The Mudcat Café TM
Thread #25225   Message #1525949
Posted By: Jim Dixon
22-Jul-05 - 11:14 PM
Thread Name: Lyr Add: Over the Hill to the Poorhouse
Subject: Lyr Add: OVER THE HILL TO THE POOR-HOUSE
This seems to be the original that Flatt and Scruggs' version was based on.

From Duke University's 'Historic American Sheet Music' collection:

(It has a beautiful engraved cover.)

OVER THE HILL TO THE POOR-HOUSE
Song and Chorus
Written and composed expressly for and sung
By
Mr. James W. McKee,
Character and Comic Vocalist
Words by George L. Catlin. Music by David Braham.
1874

1. What, no! It can't be that they've driven
Their father so helpless and old
(O God, may their crime be forgiven!)
To perish out her in the cold!
O heavens! I am saddened and weary!
See the tears, how they course down my cheeks!
Oh, this world it is lonely and dreary
And my heart for relief vainly seeks.

CHORUS: For I'm old and I'm helpless and feeble.
The days of my youth have gone by.
Then over the hill to the poor-house;
I wander alone there to die.

2. Ah me! On that old doorstep yonder
I've sat with my babes on my knee.
No father was happier or fonder
Than I of my little ones three:
The boys, both so rosy and chubby,
And Lily with prattle so sweet,
God knows how their father has loved them,
But they've driven him out in the street!

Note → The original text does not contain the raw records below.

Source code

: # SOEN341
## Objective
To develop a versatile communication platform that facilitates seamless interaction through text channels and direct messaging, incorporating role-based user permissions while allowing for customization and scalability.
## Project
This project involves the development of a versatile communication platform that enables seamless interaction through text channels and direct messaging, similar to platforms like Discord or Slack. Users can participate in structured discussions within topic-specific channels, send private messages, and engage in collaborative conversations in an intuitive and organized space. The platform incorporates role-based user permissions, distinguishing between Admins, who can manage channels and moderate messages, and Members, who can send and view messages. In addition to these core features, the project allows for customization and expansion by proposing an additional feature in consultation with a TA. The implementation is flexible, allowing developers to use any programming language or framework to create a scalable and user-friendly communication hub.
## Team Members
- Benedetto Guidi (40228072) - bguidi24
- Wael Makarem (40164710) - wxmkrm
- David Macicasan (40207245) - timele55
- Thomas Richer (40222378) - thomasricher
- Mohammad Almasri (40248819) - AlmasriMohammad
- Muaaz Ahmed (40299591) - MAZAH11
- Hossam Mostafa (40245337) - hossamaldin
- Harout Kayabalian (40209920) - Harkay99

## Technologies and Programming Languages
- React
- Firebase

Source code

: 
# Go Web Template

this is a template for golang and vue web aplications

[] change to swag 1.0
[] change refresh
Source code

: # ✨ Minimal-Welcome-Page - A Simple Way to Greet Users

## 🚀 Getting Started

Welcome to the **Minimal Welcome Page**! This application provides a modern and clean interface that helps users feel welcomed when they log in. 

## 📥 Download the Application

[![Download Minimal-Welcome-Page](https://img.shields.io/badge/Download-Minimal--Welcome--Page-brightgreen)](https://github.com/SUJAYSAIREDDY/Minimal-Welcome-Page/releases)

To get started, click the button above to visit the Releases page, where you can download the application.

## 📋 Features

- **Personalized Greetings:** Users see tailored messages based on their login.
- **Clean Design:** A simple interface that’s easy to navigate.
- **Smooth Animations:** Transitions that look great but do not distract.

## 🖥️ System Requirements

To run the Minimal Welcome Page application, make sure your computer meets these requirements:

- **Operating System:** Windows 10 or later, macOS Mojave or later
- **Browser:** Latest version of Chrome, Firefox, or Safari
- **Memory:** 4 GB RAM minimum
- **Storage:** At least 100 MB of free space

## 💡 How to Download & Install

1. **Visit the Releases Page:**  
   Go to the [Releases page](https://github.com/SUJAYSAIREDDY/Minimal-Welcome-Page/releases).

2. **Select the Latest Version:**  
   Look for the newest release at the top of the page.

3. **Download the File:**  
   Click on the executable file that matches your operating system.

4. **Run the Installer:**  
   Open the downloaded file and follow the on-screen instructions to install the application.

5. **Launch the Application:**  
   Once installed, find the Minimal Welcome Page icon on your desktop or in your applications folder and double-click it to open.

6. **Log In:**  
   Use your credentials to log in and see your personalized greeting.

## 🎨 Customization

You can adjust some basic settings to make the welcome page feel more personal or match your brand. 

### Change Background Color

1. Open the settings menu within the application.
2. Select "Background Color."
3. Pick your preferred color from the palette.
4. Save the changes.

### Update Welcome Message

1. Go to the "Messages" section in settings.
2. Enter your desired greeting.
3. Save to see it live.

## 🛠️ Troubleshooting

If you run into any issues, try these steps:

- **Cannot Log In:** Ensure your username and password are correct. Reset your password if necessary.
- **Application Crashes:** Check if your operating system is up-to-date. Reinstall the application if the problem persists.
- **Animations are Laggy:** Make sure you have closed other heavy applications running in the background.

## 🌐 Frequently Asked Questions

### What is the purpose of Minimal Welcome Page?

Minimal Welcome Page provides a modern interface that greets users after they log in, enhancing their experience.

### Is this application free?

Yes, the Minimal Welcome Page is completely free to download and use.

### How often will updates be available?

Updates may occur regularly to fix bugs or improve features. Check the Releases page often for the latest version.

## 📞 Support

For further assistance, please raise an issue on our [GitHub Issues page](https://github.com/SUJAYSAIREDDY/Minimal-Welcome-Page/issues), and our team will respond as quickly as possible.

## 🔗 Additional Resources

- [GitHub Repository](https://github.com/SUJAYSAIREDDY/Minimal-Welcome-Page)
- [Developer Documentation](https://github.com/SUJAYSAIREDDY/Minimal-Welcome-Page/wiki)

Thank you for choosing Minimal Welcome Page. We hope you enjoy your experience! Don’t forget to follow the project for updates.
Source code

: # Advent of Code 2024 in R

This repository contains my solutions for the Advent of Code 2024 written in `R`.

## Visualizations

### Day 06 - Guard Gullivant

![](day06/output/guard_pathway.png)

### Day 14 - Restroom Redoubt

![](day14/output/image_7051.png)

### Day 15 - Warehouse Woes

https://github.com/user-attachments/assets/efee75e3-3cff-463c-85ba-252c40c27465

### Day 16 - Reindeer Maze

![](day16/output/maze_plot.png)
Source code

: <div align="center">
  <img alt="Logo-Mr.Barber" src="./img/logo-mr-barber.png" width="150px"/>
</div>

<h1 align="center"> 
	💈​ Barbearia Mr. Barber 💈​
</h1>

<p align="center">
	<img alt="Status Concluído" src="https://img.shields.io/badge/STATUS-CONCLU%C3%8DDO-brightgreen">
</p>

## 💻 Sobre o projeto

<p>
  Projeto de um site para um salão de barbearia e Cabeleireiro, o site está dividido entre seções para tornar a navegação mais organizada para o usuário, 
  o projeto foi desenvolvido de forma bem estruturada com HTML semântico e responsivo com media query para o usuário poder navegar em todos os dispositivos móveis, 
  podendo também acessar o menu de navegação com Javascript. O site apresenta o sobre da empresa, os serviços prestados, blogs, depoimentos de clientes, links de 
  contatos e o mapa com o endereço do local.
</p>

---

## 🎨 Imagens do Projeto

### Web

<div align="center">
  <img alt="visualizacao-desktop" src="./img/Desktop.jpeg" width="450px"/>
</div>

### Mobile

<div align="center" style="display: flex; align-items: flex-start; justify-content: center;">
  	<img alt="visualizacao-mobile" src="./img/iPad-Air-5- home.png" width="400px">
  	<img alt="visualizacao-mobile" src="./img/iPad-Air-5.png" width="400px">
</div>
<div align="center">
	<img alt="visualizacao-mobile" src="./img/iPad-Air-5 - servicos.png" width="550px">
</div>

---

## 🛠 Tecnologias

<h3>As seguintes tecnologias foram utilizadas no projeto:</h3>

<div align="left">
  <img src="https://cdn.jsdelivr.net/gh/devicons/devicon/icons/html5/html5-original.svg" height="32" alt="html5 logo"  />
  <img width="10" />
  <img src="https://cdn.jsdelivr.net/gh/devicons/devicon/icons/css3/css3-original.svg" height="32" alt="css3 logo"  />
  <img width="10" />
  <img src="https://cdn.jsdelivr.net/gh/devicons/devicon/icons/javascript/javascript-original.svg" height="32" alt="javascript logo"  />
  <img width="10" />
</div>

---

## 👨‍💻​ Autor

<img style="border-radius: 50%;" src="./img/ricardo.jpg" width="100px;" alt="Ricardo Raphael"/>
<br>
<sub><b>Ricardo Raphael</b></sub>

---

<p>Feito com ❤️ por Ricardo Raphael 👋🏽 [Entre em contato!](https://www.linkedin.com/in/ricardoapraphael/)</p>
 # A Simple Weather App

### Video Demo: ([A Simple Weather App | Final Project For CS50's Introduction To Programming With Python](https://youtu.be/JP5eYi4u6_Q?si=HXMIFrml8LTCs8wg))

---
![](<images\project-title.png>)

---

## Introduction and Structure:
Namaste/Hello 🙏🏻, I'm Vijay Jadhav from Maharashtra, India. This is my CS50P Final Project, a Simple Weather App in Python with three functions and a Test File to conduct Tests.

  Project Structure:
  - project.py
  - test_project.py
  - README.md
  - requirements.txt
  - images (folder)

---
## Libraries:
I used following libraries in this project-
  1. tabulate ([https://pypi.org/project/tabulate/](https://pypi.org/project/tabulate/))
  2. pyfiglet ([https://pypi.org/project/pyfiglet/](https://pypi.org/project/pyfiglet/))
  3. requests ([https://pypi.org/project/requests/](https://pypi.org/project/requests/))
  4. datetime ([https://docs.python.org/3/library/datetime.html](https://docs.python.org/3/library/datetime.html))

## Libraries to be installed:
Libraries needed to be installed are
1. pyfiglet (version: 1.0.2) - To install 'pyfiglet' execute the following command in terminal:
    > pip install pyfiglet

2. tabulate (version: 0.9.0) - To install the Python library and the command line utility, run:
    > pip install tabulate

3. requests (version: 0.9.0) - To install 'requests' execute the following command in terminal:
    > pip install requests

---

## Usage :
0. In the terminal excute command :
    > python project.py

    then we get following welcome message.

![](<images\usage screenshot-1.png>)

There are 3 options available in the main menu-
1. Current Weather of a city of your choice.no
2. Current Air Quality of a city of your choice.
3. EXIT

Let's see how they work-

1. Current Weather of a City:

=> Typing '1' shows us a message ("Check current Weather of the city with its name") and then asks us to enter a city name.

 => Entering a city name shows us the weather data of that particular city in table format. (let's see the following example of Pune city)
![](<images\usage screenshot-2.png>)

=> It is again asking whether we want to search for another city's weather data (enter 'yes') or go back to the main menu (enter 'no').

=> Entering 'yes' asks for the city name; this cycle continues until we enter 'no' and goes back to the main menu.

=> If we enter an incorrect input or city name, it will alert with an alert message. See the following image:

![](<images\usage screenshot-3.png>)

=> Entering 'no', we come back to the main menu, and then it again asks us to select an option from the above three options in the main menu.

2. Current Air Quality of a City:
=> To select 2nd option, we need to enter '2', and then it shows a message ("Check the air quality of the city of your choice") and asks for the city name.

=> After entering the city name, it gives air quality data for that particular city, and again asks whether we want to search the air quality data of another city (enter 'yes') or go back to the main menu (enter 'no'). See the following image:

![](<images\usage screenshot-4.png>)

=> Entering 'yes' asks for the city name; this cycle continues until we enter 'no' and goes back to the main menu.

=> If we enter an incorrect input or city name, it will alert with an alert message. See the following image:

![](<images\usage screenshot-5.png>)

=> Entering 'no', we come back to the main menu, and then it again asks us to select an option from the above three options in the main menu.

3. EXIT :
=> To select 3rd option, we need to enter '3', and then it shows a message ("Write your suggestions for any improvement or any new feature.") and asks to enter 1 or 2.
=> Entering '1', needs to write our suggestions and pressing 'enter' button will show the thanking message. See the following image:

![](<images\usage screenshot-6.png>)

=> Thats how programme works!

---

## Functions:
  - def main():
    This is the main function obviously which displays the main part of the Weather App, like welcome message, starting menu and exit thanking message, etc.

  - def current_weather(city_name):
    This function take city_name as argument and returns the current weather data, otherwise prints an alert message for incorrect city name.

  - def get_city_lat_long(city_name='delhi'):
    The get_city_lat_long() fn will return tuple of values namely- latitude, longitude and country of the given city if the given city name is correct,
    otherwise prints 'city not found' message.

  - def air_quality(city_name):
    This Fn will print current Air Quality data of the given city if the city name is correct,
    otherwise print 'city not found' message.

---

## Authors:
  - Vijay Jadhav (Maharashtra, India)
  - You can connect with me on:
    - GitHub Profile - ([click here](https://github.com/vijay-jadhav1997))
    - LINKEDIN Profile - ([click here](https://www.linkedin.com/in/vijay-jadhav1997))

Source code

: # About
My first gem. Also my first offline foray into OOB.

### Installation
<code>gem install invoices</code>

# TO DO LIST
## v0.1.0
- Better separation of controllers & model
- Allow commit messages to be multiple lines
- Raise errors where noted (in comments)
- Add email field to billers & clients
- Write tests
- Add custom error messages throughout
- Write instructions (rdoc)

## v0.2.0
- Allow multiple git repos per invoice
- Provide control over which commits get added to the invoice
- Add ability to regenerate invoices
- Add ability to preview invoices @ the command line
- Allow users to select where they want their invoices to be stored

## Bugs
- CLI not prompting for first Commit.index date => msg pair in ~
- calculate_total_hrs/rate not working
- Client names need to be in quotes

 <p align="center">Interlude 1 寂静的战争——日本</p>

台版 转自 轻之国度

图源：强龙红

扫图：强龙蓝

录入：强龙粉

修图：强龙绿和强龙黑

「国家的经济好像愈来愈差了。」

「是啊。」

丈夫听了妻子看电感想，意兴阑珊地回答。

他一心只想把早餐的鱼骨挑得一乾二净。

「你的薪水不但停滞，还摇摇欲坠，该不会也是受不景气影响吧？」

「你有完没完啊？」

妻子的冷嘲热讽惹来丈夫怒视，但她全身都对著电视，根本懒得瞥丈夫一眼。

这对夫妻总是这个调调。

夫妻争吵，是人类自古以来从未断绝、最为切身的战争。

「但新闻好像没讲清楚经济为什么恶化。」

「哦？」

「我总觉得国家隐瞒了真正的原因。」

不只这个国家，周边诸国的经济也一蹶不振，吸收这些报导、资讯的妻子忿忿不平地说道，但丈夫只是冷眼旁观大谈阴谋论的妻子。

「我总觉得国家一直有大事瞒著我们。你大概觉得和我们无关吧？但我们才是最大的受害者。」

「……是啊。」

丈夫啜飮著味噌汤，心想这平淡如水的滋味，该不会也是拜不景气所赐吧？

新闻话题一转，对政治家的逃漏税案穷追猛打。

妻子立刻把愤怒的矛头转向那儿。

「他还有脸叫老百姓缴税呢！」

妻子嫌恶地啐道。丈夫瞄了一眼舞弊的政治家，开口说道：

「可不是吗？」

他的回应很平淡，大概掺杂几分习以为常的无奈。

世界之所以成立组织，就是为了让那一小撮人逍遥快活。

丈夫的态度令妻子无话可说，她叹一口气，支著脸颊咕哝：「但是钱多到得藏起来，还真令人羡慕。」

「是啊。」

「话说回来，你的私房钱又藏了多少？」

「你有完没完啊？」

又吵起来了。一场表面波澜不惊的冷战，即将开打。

3. It's long years since my Mary was taken,
My faithful, affectionate wife.
Since then, I'm forlorn and forsaken
And the light has died out of my life.
The boys grew to manhood. I gave them
A deed for the farm, aye, and more.
I gave them this house they were born in,
And now I'm turned out from its door.

4. Oh, children, loved children, yet hear me:
I have journeyed along on life's stage
With the hope that you all would be near me
To comfort and cheer my old age.
My life-blood I'd gladly have given
To shield and protect you, but hark!
Through my heart breaks, I'll say it's you've driven
Me out here to die in the dark.

5. But perhaps they'll live happier without me.
Farewell, dear old home, ah, farewell!
Each pathway and tree here about me
Some memory precious can tell.
Well, the flowers will bloom bright as ever,
And the birds sing as sweet to the morn;
Then over the hill from the poor-house
Next spring the old man shall be borne.